Il est d’autant plus surprenant que ses produits les plus bizarres rencontrent un succès, comme ce fut le cas de ses mocassins, des chaussures allongées et ringardes. “À l’époque, on ne pouvait pas porter de vêtements de sport au club, explique Rose – pas de survêtements ni de baskets. « Il y a donc eu un moment où tous les garçons ont eu des mocassins Gucci ou Patrick Cox avec lesquels ils allaient en boîte.” Le style de l’époque était “très flamboyant”, défini par un état d’esprit qu’elle décrit comme “une certaine arrogance”. Regardez-moi avec mes grosses chaussures, j’ai beaucoup de fric et je me la pète. “C’était cette attitude légèrement odieuse qui me plaisait.” Elle a donc rendu les chaussures elles-mêmes odieuses : la silhouette extérieure s’étend sur trois centimètres de plus que l’endroit où l’emplacement des pieds se termine à l’intérieur de la chaussure. Des mocassins de clown, en somme, pour les enfants les plus cool de la planète.

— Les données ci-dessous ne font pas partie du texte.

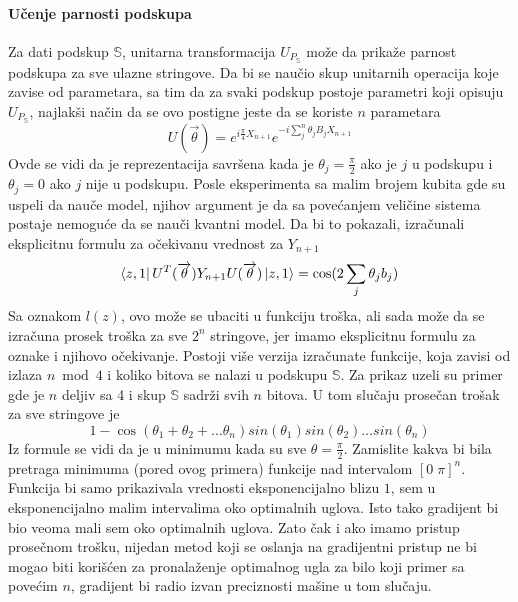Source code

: \documentclass[12pt, letterpaper, oneside]{article}
\begin{document}
\paragraph{Učenje parnosti podskupa}
Za dati podskup $\mathbb{S}$, unitarna transformacija $U_{P_\mathbb{S}}$ može da prikaže parnost podskupa za sve ulazne stringove.
Da bi se naučio skup unitarnih operacija koje zavise od parametara, sa tim da za svaki podskup postoje parametri koji opisuju $U_{P_\mathbb{S}}$,
najlakši način da se ovo postigne jeste da se koriste $n$ parametara
\[
    U(\overrightarrow{\theta}) = e^{i\frac{\pi}{4}X_{n+1}}e^{-i\sum_j^n \theta_jB_jX_{n+1}}
\]
Ovde se vidi da je reprezentacija savršena kada je $\theta_j = \frac{\pi}{2}$ ako je $j$ u podskupu i $\theta_j = 0$ ako $j$ nije u podskupu.
Posle eksperimenta sa malim brojem kubita gde su uspeli da nauče model, njihov argument je da sa povećanjem veličine sistema postaje nemoguće da se nauči kvantni model.
Da bi to pokazali, izračunali eksplicitnu formulu za očekivanu vrednost za $Y_{n+1}$
\[
    \bra{z,1}U^T(\overrightarrow{\theta})Y_{n+1}U(\overrightarrow{\theta})\Ket{z,1} = \cos(2\sum_j\theta_jb_j)
\]
Sa oznakom $l(z)$, ovo može se ubaciti u funkciju troška, ali sada može da se izračuna prosek
troška za sve $2^n$ stringove, jer imamo eksplicitnu formulu za oznake i njihovo očekivanje.
Postoji više verzija izračunate funkcije, koja zavisi od izlaza $n \bmod 4$ i koliko bitova se nalazi u podskupu $\mathbb{S}$.
Za prikaz uzeli su primer gde je $n$ deljiv sa 4 i skup $\mathbb{S}$ sadrži svih $n$ bitova.
U tom slučaju prosečan trošak za sve stringove je 
\[
    1 - \cos(\theta_1 + \theta_2 + \dots \theta_n)sin(\theta_1)sin(\theta_2) \dots sin(\theta_n)
\]
Iz formule se vidi da je u minimumu kada su sve $\theta=\frac{\pi}{2}$. Zamislite kakva bi bila pretraga minimuma (pored ovog primera) funkcije
nad intervalom $[0\;\pi]^n$. Funkcija bi samo prikazivala vrednosti eksponencijalno blizu $1$, sem u eksponencijalno malim intervalima oko optimalnih uglova.
Isto tako gradijent bi bio veoma mali sem oko optimalnih uglova. Zato čak i ako imamo pristup prosečnom trošku, nijedan metod koji se oslanja na gradijentni pristup
ne bi mogao biti korišćen za pronalaženje optimalnog ugla za bilo koji primer sa povećim $n$, gradijent bi radio izvan preciznosti mašine u tom slučaju.
\end{document}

Il est surprenant de constater que Rose est devenue l’une des chouchous des célébrités. Et si un soutien fort de la part des stars peut impliquer une sorte de sentiment de rejet, avec Martine Rose c’est l’effet inverse. Ses vêtements donnent à celui qui les porte un air plus cool et lui confère un statut de connaisseur de mode. N’importe quelle célébrité peut porter du Supreme ou du Off-White, mais Martine Rose est un peu plus bizarre et nécessite un peu plus de confiance. Elle est populaire parmi un certain type de célébrités : Kourtney Kardashian et Hailey Bieber, deux des personnes qui s’habillent de la façon plus funky dans le monde des influenceurs-célébrités, aiment son travail, tout comme de vrais preneurs de risques comme Lil Uzi Vert, Bad Bunny et A$AP Rocky. La styliste de Hailey Bieber, Maeve Reilly, m’a dit que la star avait découvert la marque elle-même, alors qu’elle faisait ses courses dans le rayon hommes de H Lorenzo, à Los Angeles. Les vêtements de Martine Rose trouvent preneurs chez ceux qui recherche quelque chose de spécial, d’unique. 

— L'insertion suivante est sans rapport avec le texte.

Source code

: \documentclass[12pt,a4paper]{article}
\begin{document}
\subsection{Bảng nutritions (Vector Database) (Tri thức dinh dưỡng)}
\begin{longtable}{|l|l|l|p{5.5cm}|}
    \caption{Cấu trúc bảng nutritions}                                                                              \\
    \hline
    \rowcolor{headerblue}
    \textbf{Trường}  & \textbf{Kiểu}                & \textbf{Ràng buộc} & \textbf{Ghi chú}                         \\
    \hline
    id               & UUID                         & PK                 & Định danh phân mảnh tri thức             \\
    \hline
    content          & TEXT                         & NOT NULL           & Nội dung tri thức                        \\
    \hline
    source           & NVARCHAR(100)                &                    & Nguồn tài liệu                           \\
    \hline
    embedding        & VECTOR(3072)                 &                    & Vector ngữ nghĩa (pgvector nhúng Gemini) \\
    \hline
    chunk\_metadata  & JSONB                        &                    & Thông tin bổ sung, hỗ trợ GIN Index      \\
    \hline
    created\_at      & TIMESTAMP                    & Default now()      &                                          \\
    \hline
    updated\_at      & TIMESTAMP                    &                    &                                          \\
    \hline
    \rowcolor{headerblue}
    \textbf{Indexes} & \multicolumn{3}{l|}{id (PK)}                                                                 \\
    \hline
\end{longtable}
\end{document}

Le défi, pour l’instant, réside dans la question de l’échelle : dans les efforts de Martine Rose pour collaborer avec des entreprises comme Nike et des musiciens de renommée mondiale comme Drake, tout en maintenant son intérêt et son attrait pour ses chers weirdos. “C’est une conversation constante que nous avons dans le studio : Comment faire quelque chose de grand qui a toujours la chaleur et la texture qui nous tient à coeur ? a-t-elle déclaré l’année dernière. C’est une conversation que nous continuerons à avoir, que nous devons continuer à avoir, parce que tant que nous en parlons, cela signifie que nous y tenons toujours et que nous ne sommes pas arriver au point de se dire ‘Ok, on s’en fiche, vendons juste des t-shirts’.” Mais comme il s’agit de Martine Rose, bien sûr, ces t-shirts sont susceptibles d’être de qualité. Comme on peut le lire sur un autre de ses t-shirts, qui calque le logo Durex : “Attendez-vous à la perfection.”